On Mar 18, 2008, at 18:39, Jeff Hooker wrote:

Hi

I'm dealing with an issue that appears fairly frequently on the FOP and DocbookXSL mailing lists, but my version of it appears to be a bit of a
hybrid.

I've got OFFO hyphenation up and running and it works just fine in
easily 90% of my cases, but I've a special problem with table entry
values that are basically impossible to hyphenate (e.g.
XREF2TTMQ8_QRS20) and are contained in columns that require them to
break at least once. They overflow the cell and overwrite the contents
of the next cell. I'm not sure if the answer lies in hyphenation or line
breaking.

The answer would lie in implementing wrap-option="wrap" properly in FOP.
As I recall, it was once added to 0.9x, but got broken at some point (but I could be wrong).

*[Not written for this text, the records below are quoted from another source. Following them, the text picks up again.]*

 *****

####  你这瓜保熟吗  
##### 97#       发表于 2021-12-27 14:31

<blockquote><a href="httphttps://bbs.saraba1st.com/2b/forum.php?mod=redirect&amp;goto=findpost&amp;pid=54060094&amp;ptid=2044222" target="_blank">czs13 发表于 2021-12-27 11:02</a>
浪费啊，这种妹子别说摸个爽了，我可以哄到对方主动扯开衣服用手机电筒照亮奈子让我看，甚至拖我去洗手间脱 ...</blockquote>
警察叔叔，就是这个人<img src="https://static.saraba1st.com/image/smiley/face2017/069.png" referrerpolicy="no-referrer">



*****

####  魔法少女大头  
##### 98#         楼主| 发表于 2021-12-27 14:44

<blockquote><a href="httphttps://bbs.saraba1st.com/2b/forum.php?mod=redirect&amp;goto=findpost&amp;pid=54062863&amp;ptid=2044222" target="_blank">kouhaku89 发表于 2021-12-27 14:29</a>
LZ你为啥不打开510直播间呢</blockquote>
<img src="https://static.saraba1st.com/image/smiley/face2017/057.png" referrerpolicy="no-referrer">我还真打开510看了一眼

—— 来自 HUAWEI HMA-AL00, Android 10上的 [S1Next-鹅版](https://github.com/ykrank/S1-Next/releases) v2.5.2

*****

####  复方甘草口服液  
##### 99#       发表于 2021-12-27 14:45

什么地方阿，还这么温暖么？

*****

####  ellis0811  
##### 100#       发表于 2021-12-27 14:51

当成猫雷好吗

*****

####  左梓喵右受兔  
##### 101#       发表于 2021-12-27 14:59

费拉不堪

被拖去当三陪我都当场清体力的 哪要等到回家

Hyphenation is not really the answer, since --strictly theoretically-- hyphenation is mentioned only in the context of "words". Hyphenating a date, a number or some product code for instance, may be possible, but it doesn't make much sense IMO. Using hyphenation would be more a workaround/hack than a decent solution.

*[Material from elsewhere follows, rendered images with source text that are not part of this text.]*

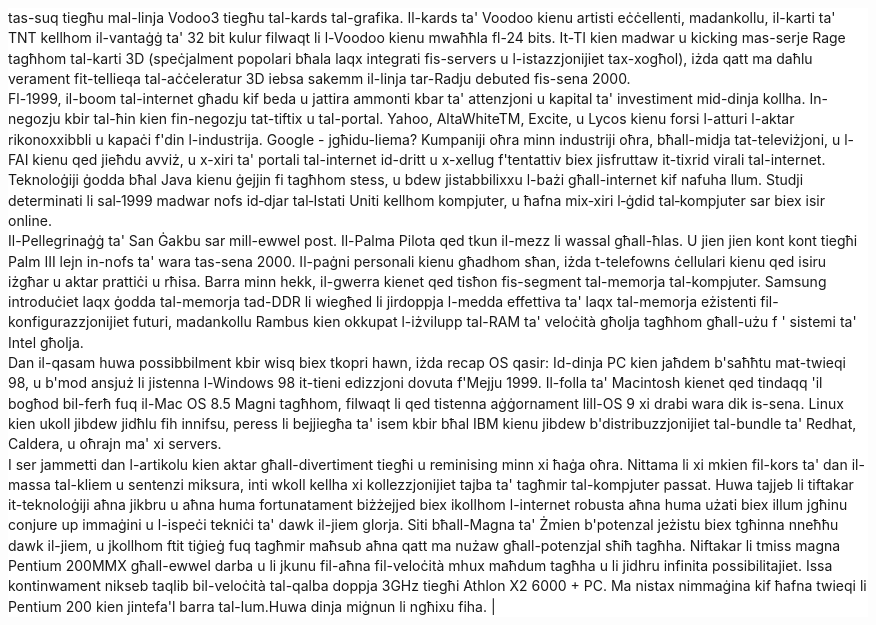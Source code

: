 tas-suq tiegħu mal-linja Vodoo3 tiegħu tal-kards tal-grafika. Il-kards ta' Voodoo kienu artisti eċċellenti, madankollu, il-karti ta' TNT kellhom il-vantaġġ ta' 32 bit kulur filwaqt li l-Voodoo kienu mwaħħla fl-24 bits. It-TI kien madwar u kicking mas-serje Rage tagħhom tal-karti 3D (speċjalment popolari bħala laqx integrati fis-servers u l-istazzjonijiet tax-xogħol), iżda qatt ma daħlu verament fit-tellieqa tal-aċċeleratur 3D iebsa sakemm il-linja tar-Radju debuted fis-sena 2000.<br/>Fl-1999, il-boom tal-internet għadu kif beda u jattira ammonti kbar ta' attenzjoni u kapital ta' investiment mid-dinja kollha. In-negozju kbir tal-ħin kien fin-negozju tat-tiftix u tal-portal. Yahoo, AltaWhiteTM, Excite, u Lycos kienu forsi l-atturi l-aktar rikonoxxibbli u kapaċi f'din l-industrija. Google - jgħidu-liema? Kumpaniji oħra minn industriji oħra, bħall-midja tat-televiżjoni, u l-FAI kienu qed jieħdu avviż, u x-xiri ta' portali tal-internet id-dritt u x-xellug f'tentattiv biex jisfruttaw it-tixrid virali tal-internet. Teknoloġiji ġodda bħal Java kienu ġejjin fi tagħhom stess, u bdew jistabbilixxu l-bażi għall-internet kif nafuha llum. Studji determinati li sal‐1999 madwar nofs id‐djar tal‐Istati Uniti kellhom kompjuter, u ħafna mix‐xiri l‐ġdid tal‐kompjuter sar biex isir online.<br/>Il-Pellegrinaġġ ta' San Ġakbu sar mill-ewwel post. Il-Palma Pilota qed tkun il-mezz li wassal għall-ħlas. U jien jien kont kont tiegħi Palm III lejn in-nofs ta' wara tas-sena 2000. Il-paġni personali kienu għadhom sħan, iżda t-telefowns ċellulari kienu qed isiru iżgħar u aktar prattiċi u rħisa. Barra minn hekk, il-gwerra kienet qed tisħon fis-segment tal-memorja tal-kompjuter. Samsung introduċiet laqx ġodda tal-memorja tad-DDR li wiegħed li jirdoppja l-medda effettiva ta' laqx tal-memorja eżistenti fil-konfigurazzjonijiet futuri, madankollu Rambus kien okkupat l-iżvilupp tal-RAM ta' veloċità għolja tagħhom għall-użu f ' sistemi ta' Intel għolja.<br/>Dan il-qasam huwa possibbilment kbir wisq biex tkopri hawn, iżda recap OS qasir: Id-dinja PC kien jaħdem b'saħħtu mat-twieqi 98, u b'mod ansjuż li jistenna l-Windows 98 it-tieni edizzjoni dovuta f'Mejju 1999. Il-folla ta' Macintosh kienet qed tindaqq 'il bogħod bil-ferħ fuq il-Mac OS 8.5 Magni tagħhom, filwaqt li qed tistenna aġġornament lill-OS 9 xi drabi wara dik is-sena. Linux kien ukoll jibdew jidħlu fih innifsu, peress li bejjiegħa ta' isem kbir bħal IBM kienu jibdew b'distribuzzjonijiet tal-bundle ta' Redhat, Caldera, u oħrajn ma' xi servers.<br/>I ser jammetti dan l-artikolu kien aktar għall-divertiment tiegħi u reminising minn xi ħaġa oħra. Nittama li xi mkien fil-kors ta' dan il-massa tal-kliem u sentenzi miksura, inti wkoll kellha xi kollezzjonijiet tajba ta' tagħmir tal-kompjuter passat. Huwa tajjeb li tiftakar it-teknoloġiji aħna jikbru u aħna huma fortunatament biżżejjed biex ikollhom l-internet robusta aħna huma użati biex illum jgħinu conjure up immaġini u l-ispeċi tekniċi ta' dawk il-jiem glorja. Siti bħall-Magna ta' Żmien b'potenzal jeżistu biex tgħinna nneħħu dawk il-jiem, u jkollhom ftit tiġieġ fuq tagħmir maħsub aħna qatt ma nużaw għall-potenzjal sħiħ tagħha. Niftakar li tmiss magna Pentium 200MMX għall-ewwel darba u li jkunu fil-aħna fil-veloċità mhux maħdum tagħha u li jidhru infinita possibilitajiet. Issa kontinwament nikseb taqlib bil-veloċità tal-qalba doppja 3GHz tiegħi Athlon X2 6000 + PC. Ma nistax nimmaġina kif ħafna twieqi li Pentium 200 kien jintefa'l barra tal-lum.Huwa dinja miġnun li ngħixu fiha. |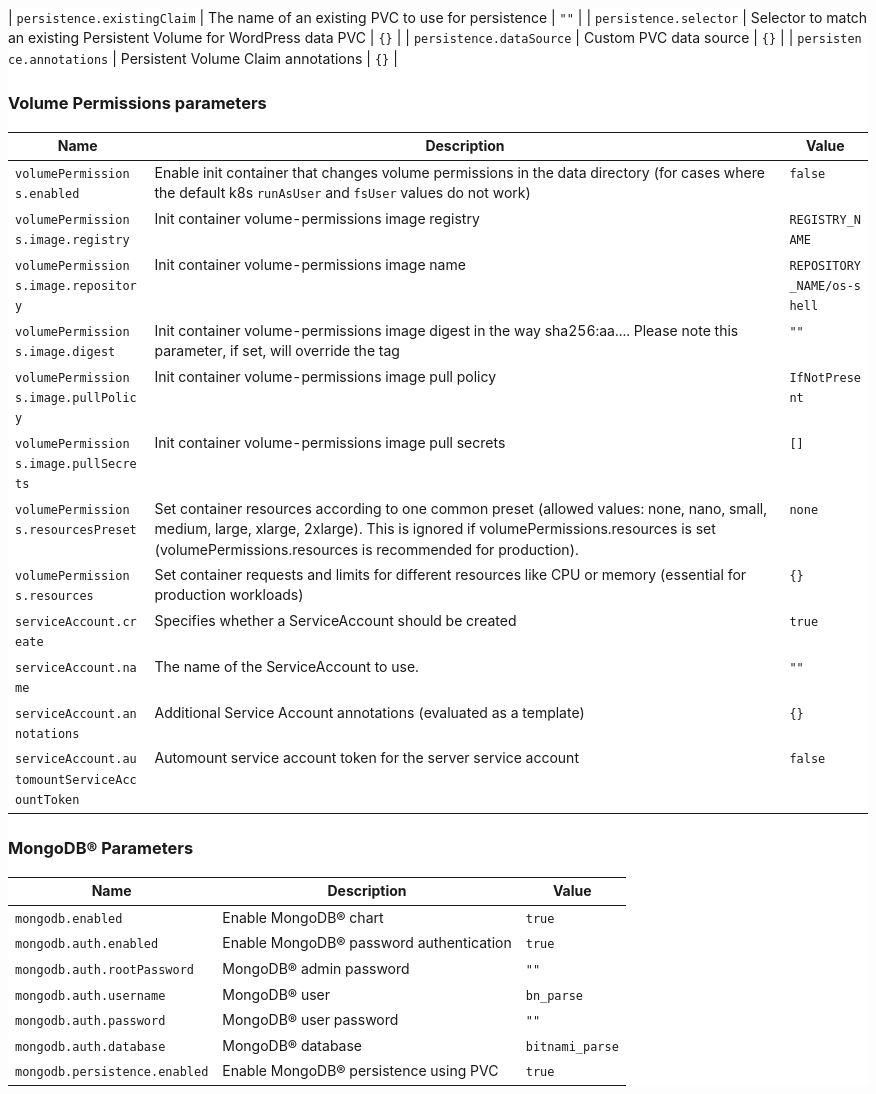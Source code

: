 | `persistence.existingClaim` | The name of an existing PVC to use for persistence                     | `""`                |
| `persistence.selector`      | Selector to match an existing Persistent Volume for WordPress data PVC | `{}`                |
| `persistence.dataSource`    | Custom PVC data source                                                 | `{}`                |
| `persistence.annotations`   | Persistent Volume Claim annotations                                    | `{}`                |

### Volume Permissions parameters

| Name                                          | Description                                                                                                                                                                                                                                    | Value                      |
| --------------------------------------------- | ---------------------------------------------------------------------------------------------------------------------------------------------------------------------------------------------------------------------------------------------- | -------------------------- |
| `volumePermissions.enabled`                   | Enable init container that changes volume permissions in the data directory (for cases where the default k8s `runAsUser` and `fsUser` values do not work)                                                                                      | `false`                    |
| `volumePermissions.image.registry`            | Init container volume-permissions image registry                                                                                                                                                                                               | `REGISTRY_NAME`            |
| `volumePermissions.image.repository`          | Init container volume-permissions image name                                                                                                                                                                                                   | `REPOSITORY_NAME/os-shell` |
| `volumePermissions.image.digest`              | Init container volume-permissions image digest in the way sha256:aa.... Please note this parameter, if set, will override the tag                                                                                                              | `""`                       |
| `volumePermissions.image.pullPolicy`          | Init container volume-permissions image pull policy                                                                                                                                                                                            | `IfNotPresent`             |
| `volumePermissions.image.pullSecrets`         | Init container volume-permissions image pull secrets                                                                                                                                                                                           | `[]`                       |
| `volumePermissions.resourcesPreset`           | Set container resources according to one common preset (allowed values: none, nano, small, medium, large, xlarge, 2xlarge). This is ignored if volumePermissions.resources is set (volumePermissions.resources is recommended for production). | `none`                     |
| `volumePermissions.resources`                 | Set container requests and limits for different resources like CPU or memory (essential for production workloads)                                                                                                                              | `{}`                       |
| `serviceAccount.create`                       | Specifies whether a ServiceAccount should be created                                                                                                                                                                                           | `true`                     |
| `serviceAccount.name`                         | The name of the ServiceAccount to use.                                                                                                                                                                                                         | `""`                       |
| `serviceAccount.annotations`                  | Additional Service Account annotations (evaluated as a template)                                                                                                                                                                               | `{}`                       |
| `serviceAccount.automountServiceAccountToken` | Automount service account token for the server service account                                                                                                                                                                                 | `false`                    |

### MongoDB&reg; Parameters

| Name                               | Description                                 | Value           |
| ---------------------------------- | ------------------------------------------- | --------------- |
| `mongodb.enabled`                  | Enable MongoDB&reg; chart                   | `true`          |
| `mongodb.auth.enabled`             | Enable MongoDB&reg; password authentication | `true`          |
| `mongodb.auth.rootPassword`        | MongoDB&reg; admin password                 | `""`            |
| `mongodb.auth.username`            | MongoDB&reg; user                           | `bn_parse`      |
| `mongodb.auth.password`            | MongoDB&reg; user password                  | `""`            |
| `mongodb.auth.database`            | MongoDB&reg; database                       | `bitnami_parse` |
| `mongodb.persistence.enabled`      | Enable MongoDB&reg; persistence using PVC   | `true`          |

Currently, FOP's hyphenator has problems with anything non-alfabetic (unless you use a customized pattern file). Once the hyphenator encounters anything that is not a letter, it simply gives up, and the portion of text will be rendered as-is (no breaks).


I've got a couple ideas for how to approach this, and would appreciate
the input of anyone who had experience with them.

1. I've noticed that values will break if they contain a backslash (/).
If I could extend that function to include underscores, colons, and
brackets, that would address the vast majority of my corner cases.

That's due to the implementation of Unicode UAX#14 line-breaking, where the slash and backslash are special characters that offer line- break opportunities.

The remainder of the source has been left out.